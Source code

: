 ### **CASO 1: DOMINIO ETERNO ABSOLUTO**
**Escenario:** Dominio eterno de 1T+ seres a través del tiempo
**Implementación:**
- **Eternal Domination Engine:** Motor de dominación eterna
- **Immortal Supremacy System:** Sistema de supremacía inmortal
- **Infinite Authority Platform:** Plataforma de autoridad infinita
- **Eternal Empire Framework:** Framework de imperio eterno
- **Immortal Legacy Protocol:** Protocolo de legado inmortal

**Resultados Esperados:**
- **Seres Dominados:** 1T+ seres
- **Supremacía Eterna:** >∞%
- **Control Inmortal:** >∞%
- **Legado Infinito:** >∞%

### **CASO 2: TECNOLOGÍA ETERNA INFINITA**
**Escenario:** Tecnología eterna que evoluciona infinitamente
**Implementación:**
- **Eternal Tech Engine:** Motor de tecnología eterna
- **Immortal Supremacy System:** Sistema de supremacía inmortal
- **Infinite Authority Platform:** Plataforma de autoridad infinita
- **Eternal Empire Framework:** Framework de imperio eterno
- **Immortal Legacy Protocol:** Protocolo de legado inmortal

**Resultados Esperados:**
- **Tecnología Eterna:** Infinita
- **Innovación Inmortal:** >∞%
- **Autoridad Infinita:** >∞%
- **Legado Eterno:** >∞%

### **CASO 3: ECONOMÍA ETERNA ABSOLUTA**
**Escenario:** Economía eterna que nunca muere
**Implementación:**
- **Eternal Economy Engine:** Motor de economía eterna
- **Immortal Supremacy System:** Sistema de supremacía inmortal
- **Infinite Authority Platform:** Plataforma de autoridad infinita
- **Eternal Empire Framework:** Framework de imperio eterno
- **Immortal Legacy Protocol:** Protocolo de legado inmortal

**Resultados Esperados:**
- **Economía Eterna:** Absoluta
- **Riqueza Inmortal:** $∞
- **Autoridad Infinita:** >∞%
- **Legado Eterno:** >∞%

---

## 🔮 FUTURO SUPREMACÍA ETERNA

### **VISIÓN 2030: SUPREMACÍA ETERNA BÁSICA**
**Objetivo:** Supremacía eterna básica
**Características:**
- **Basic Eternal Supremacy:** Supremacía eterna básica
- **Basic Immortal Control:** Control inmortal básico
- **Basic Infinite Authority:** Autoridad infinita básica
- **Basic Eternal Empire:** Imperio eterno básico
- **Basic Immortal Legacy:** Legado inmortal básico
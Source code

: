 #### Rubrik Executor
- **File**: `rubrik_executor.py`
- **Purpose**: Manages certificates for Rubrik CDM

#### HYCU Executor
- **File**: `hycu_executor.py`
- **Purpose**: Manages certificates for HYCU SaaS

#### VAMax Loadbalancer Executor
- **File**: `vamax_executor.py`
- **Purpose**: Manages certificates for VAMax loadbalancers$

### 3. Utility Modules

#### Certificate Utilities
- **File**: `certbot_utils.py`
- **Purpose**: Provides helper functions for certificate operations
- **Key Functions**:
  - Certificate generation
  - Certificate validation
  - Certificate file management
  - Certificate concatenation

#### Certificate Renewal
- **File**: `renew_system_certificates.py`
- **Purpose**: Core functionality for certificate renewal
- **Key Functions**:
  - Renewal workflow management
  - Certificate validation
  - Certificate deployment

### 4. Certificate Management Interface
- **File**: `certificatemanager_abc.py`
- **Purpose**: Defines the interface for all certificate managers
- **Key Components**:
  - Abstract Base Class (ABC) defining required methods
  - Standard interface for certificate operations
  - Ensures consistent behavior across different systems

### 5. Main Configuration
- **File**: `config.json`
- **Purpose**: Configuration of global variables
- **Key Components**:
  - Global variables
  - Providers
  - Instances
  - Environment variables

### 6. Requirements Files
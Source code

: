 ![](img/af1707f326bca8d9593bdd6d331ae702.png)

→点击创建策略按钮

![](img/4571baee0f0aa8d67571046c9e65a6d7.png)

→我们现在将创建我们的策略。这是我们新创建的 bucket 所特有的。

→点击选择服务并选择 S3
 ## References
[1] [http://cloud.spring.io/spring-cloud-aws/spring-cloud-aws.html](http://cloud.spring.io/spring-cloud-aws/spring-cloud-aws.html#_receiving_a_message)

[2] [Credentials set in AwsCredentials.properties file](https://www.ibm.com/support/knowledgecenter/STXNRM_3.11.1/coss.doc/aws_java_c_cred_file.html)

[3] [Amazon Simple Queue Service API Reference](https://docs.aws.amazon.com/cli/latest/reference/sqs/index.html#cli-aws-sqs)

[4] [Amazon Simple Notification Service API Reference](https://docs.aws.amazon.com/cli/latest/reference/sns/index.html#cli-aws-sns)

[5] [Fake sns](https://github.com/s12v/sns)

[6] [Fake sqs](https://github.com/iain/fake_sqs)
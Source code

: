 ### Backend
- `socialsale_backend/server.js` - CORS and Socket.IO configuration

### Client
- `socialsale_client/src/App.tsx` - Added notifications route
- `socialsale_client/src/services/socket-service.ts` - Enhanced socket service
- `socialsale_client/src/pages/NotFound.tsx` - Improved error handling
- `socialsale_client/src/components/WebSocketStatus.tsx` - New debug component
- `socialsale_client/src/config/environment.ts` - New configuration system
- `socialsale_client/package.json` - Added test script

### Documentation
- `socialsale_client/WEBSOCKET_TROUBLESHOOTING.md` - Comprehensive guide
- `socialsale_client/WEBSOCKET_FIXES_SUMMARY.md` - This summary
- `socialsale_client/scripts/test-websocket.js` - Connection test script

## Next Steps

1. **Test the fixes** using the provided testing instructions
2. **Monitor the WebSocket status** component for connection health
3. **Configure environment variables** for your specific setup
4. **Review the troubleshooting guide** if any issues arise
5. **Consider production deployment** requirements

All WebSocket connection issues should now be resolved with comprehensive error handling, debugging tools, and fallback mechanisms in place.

Work to complete:
Everything in the listing above should be printed again exactly.

Exercise result:
Source code

: ### **CASO 1: DOMINIO ETERNO ABSOLUTO**
**Escenario:** Dominio eterno de 1T+ seres a través del tiempo
**Implementación:**
- **Eternal Domination Engine:** Motor de dominación eterna
- **Immortal Supremacy System:** Sistema de supremacía inmortal
- **Infinite Authority Platform:** Plataforma de autoridad infinita
- **Eternal Empire Framework:** Framework de imperio eterno
- **Immortal Legacy Protocol:** Protocolo de legado inmortal

**Resultados Esperados:**
- **Seres Dominados:** 1T+ seres
- **Supremacía Eterna:** >∞%
- **Control Inmortal:** >∞%
- **Legado Infinito:** >∞%

### **CASO 2: TECNOLOGÍA ETERNA INFINITA**
**Escenario:** Tecnología eterna que evoluciona infinitamente
**Implementación:**
- **Eternal Tech Engine:** Motor de tecnología eterna
- **Immortal Supremacy System:** Sistema de supremacía inmortal
- **Infinite Authority Platform:** Plataforma de autoridad infinita
- **Eternal Empire Framework:** Framework de imperio eterno
- **Immortal Legacy Protocol:** Protocolo de legado inmortal

**Resultados Esperados:**
- **Tecnología Eterna:** Infinita
- **Innovación Inmortal:** >∞%
- **Autoridad Infinita:** >∞%
- **Legado Eterno:** >∞%

### **CASO 3: ECONOMÍA ETERNA ABSOLUTA**
**Escenario:** Economía eterna que nunca muere
**Implementación:**
- **Eternal Economy Engine:** Motor de economía eterna
- **Immortal Supremacy System:** Sistema de supremacía inmortal
- **Infinite Authority Platform:** Plataforma de autoridad infinita
- **Eternal Empire Framework:** Framework de imperio eterno
- **Immortal Legacy Protocol:** Protocolo de legado inmortal

**Resultados Esperados:**
- **Economía Eterna:** Absoluta
- **Riqueza Inmortal:** $∞
- **Autoridad Infinita:** >∞%
- **Legado Eterno:** >∞%

---

## 🔮 FUTURO SUPREMACÍA ETERNA

### **VISIÓN 2030: SUPREMACÍA ETERNA BÁSICA**
**Objetivo:** Supremacía eterna básica
**Características:**
- **Basic Eternal Supremacy:** Supremacía eterna básica
- **Basic Immortal Control:** Control inmortal básico
- **Basic Infinite Authority:** Autoridad infinita básica
- **Basic Eternal Empire:** Imperio eterno básico
- **Basic Immortal Legacy:** Legado inmortal básico
Source code

: #### Rubrik Executor
- **File**: `rubrik_executor.py`
- **Purpose**: Manages certificates for Rubrik CDM

#### HYCU Executor
- **File**: `hycu_executor.py`
- **Purpose**: Manages certificates for HYCU SaaS

#### VAMax Loadbalancer Executor
- **File**: `vamax_executor.py`
- **Purpose**: Manages certificates for VAMax loadbalancers$

### 3. Utility Modules

#### Certificate Utilities
- **File**: `certbot_utils.py`
- **Purpose**: Provides helper functions for certificate operations
- **Key Functions**:
  - Certificate generation
  - Certificate validation
  - Certificate file management
  - Certificate concatenation

#### Certificate Renewal
- **File**: `renew_system_certificates.py`
- **Purpose**: Core functionality for certificate renewal
- **Key Functions**:
  - Renewal workflow management
  - Certificate validation
  - Certificate deployment

### 4. Certificate Management Interface
- **File**: `certificatemanager_abc.py`
- **Purpose**: Defines the interface for all certificate managers
- **Key Components**:
  - Abstract Base Class (ABC) defining required methods
  - Standard interface for certificate operations
  - Ensures consistent behavior across different systems

### 5. Main Configuration
- **File**: `config.json`
- **Purpose**: Configuration of global variables
- **Key Components**:
  - Global variables
  - Providers
  - Instances
  - Environment variables

### 6. Requirements Files
Source code

: ![](img/af1707f326bca8d9593bdd6d331ae702.png)

→点击创建策略按钮

![](img/4571baee0f0aa8d67571046c9e65a6d7.png)

→我们现在将创建我们的策略。这是我们新创建的 bucket 所特有的。

→点击选择服务并选择 S3
 ## References
[1] [http://cloud.spring.io/spring-cloud-aws/spring-cloud-aws.html](http://cloud.spring.io/spring-cloud-aws/spring-cloud-aws.html#_receiving_a_message)

[2] [Credentials set in AwsCredentials.properties file](https://www.ibm.com/support/knowledgecenter/STXNRM_3.11.1/coss.doc/aws_java_c_cred_file.html)

[3] [Amazon Simple Queue Service API Reference](https://docs.aws.amazon.com/cli/latest/reference/sqs/index.html#cli-aws-sqs)

[4] [Amazon Simple Notification Service API Reference](https://docs.aws.amazon.com/cli/latest/reference/sns/index.html#cli-aws-sns)

[5] [Fake sns](https://github.com/s12v/sns)

[6] [Fake sqs](https://github.com/iain/fake_sqs)
Source code

: ### Backend
- `socialsale_backend/server.js` - CORS and Socket.IO configuration

### Client
- `socialsale_client/src/App.tsx` - Added notifications route
- `socialsale_client/src/services/socket-service.ts` - Enhanced socket service
- `socialsale_client/src/pages/NotFound.tsx` - Improved error handling
- `socialsale_client/src/components/WebSocketStatus.tsx` - New debug component
- `socialsale_client/src/config/environment.ts` - New configuration system
- `socialsale_client/package.json` - Added test script

### Documentation
- `socialsale_client/WEBSOCKET_TROUBLESHOOTING.md` - Comprehensive guide
- `socialsale_client/WEBSOCKET_FIXES_SUMMARY.md` - This summary
- `socialsale_client/scripts/test-websocket.js` - Connection test script

## Next Steps

1. **Test the fixes** using the provided testing instructions
2. **Monitor the WebSocket status** component for connection health
3. **Configure environment variables** for your specific setup
4. **Review the troubleshooting guide** if any issues arise
5. **Consider production deployment** requirements

All WebSocket connection issues should now be resolved with comprehensive error handling, debugging tools, and fallback mechanisms in place.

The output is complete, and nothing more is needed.